Anyone else do this?
Whenever I get a package of plain M&Ms, I make it my duty to continue the strength and robustness of the candy as a species. To this end, I hold M&M duels.
Taking two candies between my thumb and forefinger, I apply pressure, squeezing them together until one of them cracks and splinters. That is the "loser," and I eat the inferior one immediately. The winner gets to go another round.
I have found that, in general, the brown and red M&Ms are tougher, and the newer blue ones are genetically inferior. I have hypothesized that the blue M&Ms as a race cannot survive long in the intense theater of competition that is the modern candy and snack-food world.
Occasionally I will get a mutation, a candy that is misshapen, or pointier, or flatter than the rest. Almost invariably this proves to be a weakness, but on very rare occasions it gives the candy extra strength. In this way, the species continues to adapt to its environment.

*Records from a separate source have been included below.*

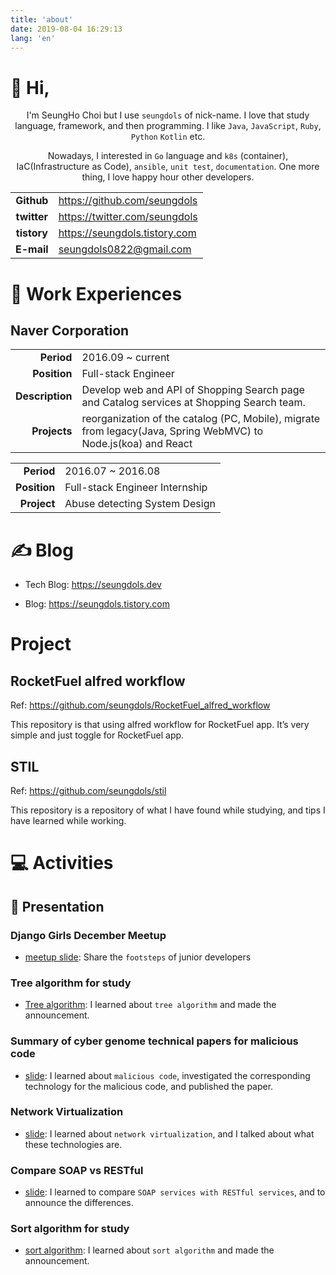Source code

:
 ```yaml
---
title: 'about'
date: 2019-08-04 16:29:13
lang: 'en'
---
```


# 🙌 Hi,

<div align="center">

I'm SeungHo Choi but I use `seungdols` of nick-name. I love that study language, framework, and then programming. I like `Java`, `JavaScript`, `Ruby`, `Python` `Kotlin` etc.

Nowadays, I interested in `Go` language and `k8s` (container), IaC(Infrastructure as Code), `ansible`, `unit test`, `documentation`.
One more thing, I love happy hour other developers.

</div>

|             |                               |
| :---------: | ----------------------------- |
| **Github**  | https://github.com/seungdols  |
| **twitter** | https://twitter.com/seungdols |
| **tistory** | https://seungdols.tistory.com |
| **E-mail**  | seungdols0822@gmail.com       |

# 💼 Work Experiences

## Naver Corporation

|                 |                                                                                                                |
| --------------: | -------------------------------------------------------------------------------------------------------------- |
|      **Period** | 2016.09 ~ current                                                                                              |
|    **Position** | Full-stack Engineer                                                                                            |
| **Description** | Develop web and API of Shopping Search page and Catalog services at Shopping Search team.                      |
|    **Projects** | reorganization of the catalog (PC, Mobile), migrate from legacy(Java, Spring WebMVC) to Node.js(koa) and React |

|              |                                |
| -----------: | ------------------------------ |
|   **Period** | 2016.07 ~ 2016.08              |
| **Position** | Full-stack Engineer Internship |
|  **Project** | Abuse detecting System Design  |

# ✍️ Blog

- Tech Blog: https://seungdols.dev

- Blog: https://seungdols.tistory.com

# Project

## RocketFuel alfred workflow

Ref: https://github.com/seungdols/RocketFuel_alfred_workflow

This repository is that using alfred workflow for RocketFuel app. It’s very simple and just toggle for RocketFuel app.

## STIL

Ref: https://github.com/seungdols/stil

This repository is a repository of what I have found while studying, and tips I have learned while working.

# 💻 Activities

## 🎤 Presentation

### Django Girls December Meetup

- [meetup slide](https://www.slideshare.net/seunghochoi4/django-girls-12-meetup-160906208): Share the `footsteps` of junior developers

### Tree algorithm for study

- [Tree algorithm](https://www.slideshare.net/seunghochoi4/ss-61990006): I learned about `tree algorithm` and made the announcement.

### Summary of cyber genome technical papers for malicious code

- [slide](https://www.slideshare.net/seunghochoi4/ss-56567649): I learned about `malicious code`, investigated the corresponding technology for the malicious code, and published the paper.

### Network Virtualization

- [slide](https://www.slideshare.net/seunghochoi4/sdnnfvcloud): I learned about `network virtualization`, and I talked about what these technologies are.

### Compare SOAP vs RESTful

- [slide](https://www.slideshare.net/seunghochoi4/soap-restful): I learned to compare `SOAP services with RESTful services`, and to announce the differences.

### Sort algorithm for study

- [sort algorithm](https://www.slideshare.net/seunghochoi4/seungdols): I learned about `sort algorithm` and made the announcement.
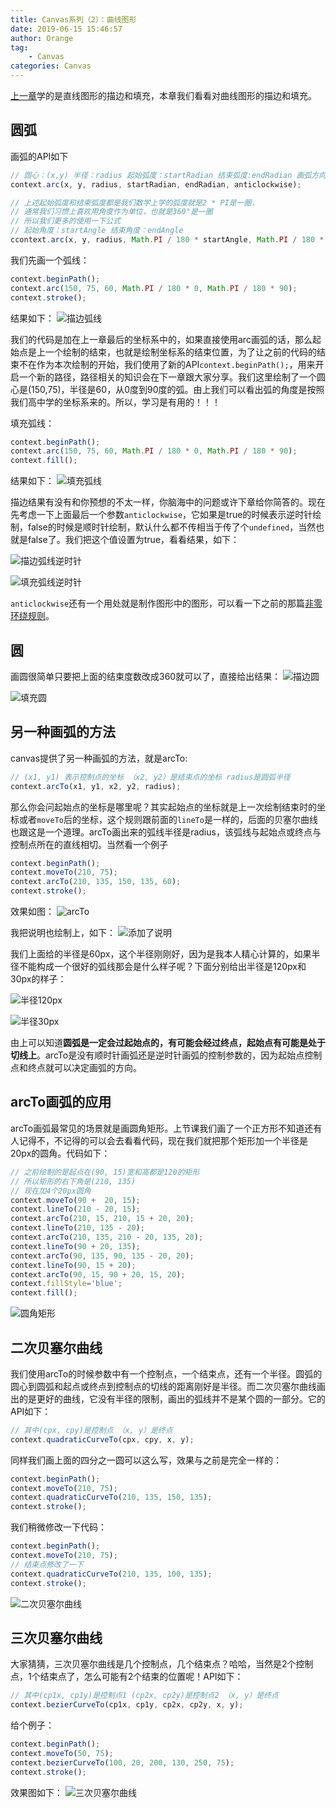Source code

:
 ```yaml
---
title: Canvas系列（2）：曲线图形
date: 2019-06-15 15:46:57
author: Orange
tag:
	- Canvas
categories: Canvas
---
```


[上一章](/2019/06/15/Canvas系列（1）：直线图形/#more)学的是直线图形的描边和填充，本章我们看看对曲线图形的描边和填充。

## 圆弧 ##

画弧的API如下

```JavaScript
// 圆心：(x,y) 半径：radius 起始弧度：startRadian 结束弧度:endRadian 画弧方向：anticlockwise
context.arc(x, y, radius, startRadian, endRadian, anticlockwise);

// 上述起始弧度和结束弧度都是我们数学上学的弧度就是2 * PI是一圈，
// 通常我们习惯上喜欢用角度作为单位，也就是360°是一圈
// 所以我们更多的使用一下公式
// 起始角度：startAngle 结束角度：endAngle
ccontext.arc(x, y, radius, Math.PI / 180 * startAngle, Math.PI / 180 * endAngle, anticlockwise);
```

我们先画一个弧线：

```JavaScript
context.beginPath();
context.arc(150, 75, 60, Math.PI / 180 * 0, Math.PI / 180 * 90);
context.stroke();
```

结果如下：
![描边弧线](1.jpeg)

我们的代码是加在上一章最后的坐标系中的，如果直接使用arc画弧的话，那么起始点是上一个绘制的结束，也就是绘制坐标系的结束位置，为了让之前的代码的结束不在作为本次绘制的开始，我们使用了新的API`context.beginPath();`，用来开启一个新的路径，路径相关的知识会在下一章跟大家分享。我们这里绘制了一个圆心是(150,75)，半径是60，从0度到90度的弧。由上我们可以看出弧的角度是按照我们高中学的坐标系来的。所以，学习是有用的！！！

填充弧线：

```JavaScript
context.beginPath();
context.arc(150, 75, 60, Math.PI / 180 * 0, Math.PI / 180 * 90);
context.fill();
```

结果如下：
![填充弧线](2.jpeg)

描边结果有没有和你预想的不太一样，你脑海中的问题或许下章给你简答的。现在先考虑一下上面最后一个参数`anticlockwise`，它如果是true的时候表示逆时针绘制，false的时候是顺时针绘制，默认什么都不传相当于传了个`undefined`，当然也就是false了。我们把这个值设置为true，看看结果，如下：

![描边弧线逆时针](3.jpeg)

![填充弧线逆时针](4.jpeg)

`anticlockwise`还有一个用处就是制作图形中的图形，可以看一下之前的那篇[非零环绕规则](/2019/04/27/非零环绕规则/#more)。

## 圆 ##

画圆很简单只要把上面的结束度数改成360就可以了，直接给出结果：
![描边圆](5.jpeg)

![填充圆](6.jpeg)

## 另一种画弧的方法 ##

canvas提供了另一种画弧的方法，就是arcTo:

```JavaScript
// (x1, y1) 表示控制点的坐标 （x2, y2）是结束点的坐标 radius是圆弧半径
context.arcTo(x1, y1, x2, y2, radius);
```

那么你会问起始点的坐标是哪里呢？其实起始点的坐标就是上一次绘制结束时的坐标或者`moveTo`后的坐标，这个规则跟前面的`lineTo`是一样的，后面的贝塞尔曲线也跟这是一个道理。arcTo画出来的弧线半径是radius，该弧线与起始点或终点与控制点所在的直线相切。当然看一个例子

```JavaScript
context.beginPath();
context.moveTo(210, 75);
context.arcTo(210, 135, 150, 135, 60);
context.stroke();
```

效果如图：
![arcTo](7.jpeg)

我把说明也绘制上，如下：
![添加了说明](8.jpeg)

我们上面给的半径是60px，这个半径刚刚好，因为是我本人精心计算的，如果半径不能构成一个很好的弧线那会是什么样子呢？下面分别给出半径是120px和30px的样子：

![半径120px](9.jpeg)

![半径30px](10.jpeg)

由上可以知道**圆弧是一定会过起始点的，有可能会经过终点，起始点有可能是处于切线上**。arcTo是没有顺时针画弧还是逆时针画弧的控制参数的，因为起始点控制点和终点就可以决定画弧的方向。

## arcTo画弧的应用 ##

arcTo画弧最常见的场景就是画圆角矩形。上节课我们画了一个正方形不知道还有人记得不，不记得的可以会去看看代码，现在我们就把那个矩形加一个半径是20px的圆角。代码如下：

```JavaScript
// 之前绘制的是起点在(90, 15)宽和高都是120的矩形
// 所以矩形的右下角是(210, 135)
// 现在加4个20px圆角
context.moveTo(90 +  20, 15);
context.lineTo(210 - 20, 15);
context.arcTo(210, 15, 210, 15 + 20, 20);
context.lineTo(210, 135 - 20);
context.arcTo(210, 135, 210 - 20, 135, 20);
context.lineTo(90 + 20, 135);
context.arcTo(90, 135, 90, 135 - 20, 20);
context.lineTo(90, 15 + 20);
context.arcTo(90, 15, 90 + 20, 15, 20);
context.fillStyle='blue';
context.fill();
```

![圆角矩形](11.jpeg)

## 二次贝塞尔曲线 ##

我们使用arcTo的时候参数中有一个控制点，一个结束点，还有一个半径。圆弧的圆心到圆弧和起点或终点到控制点的切线的距离刚好是半径。而二次贝塞尔曲线画出的是更好的曲线，它没有半径的限制，画出的弧线并不是某个圆的一部分。它的API如下：

```JavaScript
// 其中(cpx, cpy)是控制点 （x, y）是终点
context.quadraticCurveTo(cpx, cpy, x, y);
```

同样我们画上面的四分之一圆可以这么写，效果与之前是完全一样的：

```JavaScript
context.beginPath();
context.moveTo(210, 75);
context.quadraticCurveTo(210, 135, 150, 135);
context.stroke();
```

我们稍微修改一下代码：

```JavaScript
context.beginPath();
context.moveTo(210, 75);
// 结束点修改了一下
context.quadraticCurveTo(210, 135, 100, 135);
context.stroke();
```

![二次贝塞尔曲线](12.jpeg)

## 三次贝塞尔曲线 ##

大家猜猜，三次贝塞尔曲线是几个控制点，几个结束点？哈哈，当然是2个控制点，1个结束点了，怎么可能有2个结束的位置呢！API如下：

```JavaScript
// 其中(cp1x, cp1y)是控制点1 (cp2x, cp2y)是控制点2 （x, y）是终点
context.bezierCurveTo(cp1x, cp1y, cp2x, cp2y, x, y);
```

给个例子：

```JavaScript
context.beginPath();
context.moveTo(50, 75);
context.bezierCurveTo(100, 20, 200, 130, 250, 75);
context.stroke();
```

效果图如下：
![三次贝塞尔曲线](13.jpeg)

When I reach the end of the pack, I am left with one M&M, the strongest of the herd. Since it would make no sense to eat this one as well, I pack it neatly in an envelope and send it to M&M Mars, A Division of Mars, Inc., Hackettstown, NJ 17840-1503 U.S.A., along with a 3x5 card reading, "Please use this M&M for breeding purposes."
There can be only one.
- deniseLv 72 months ago
The longer it takes, the longer I have to wait to eat them, No thanks!
- ?Lv 72 months ago
Old meme is old
- kswck2Lv 72 months ago
Again? U have Way too much time on your hands.
- Nikki PLv 72 months ago
First, you have a bit too much time on your hands (at least there is no melted chocolate)
Second, Do you find that once stressed the "superior" of the two in your duel becomes weaker and looses in the next round or so?
Third, I am sure your M&M's that are returned for breeding purposes never get to fulfill their destiny. I am sure they are discarded in the days trash.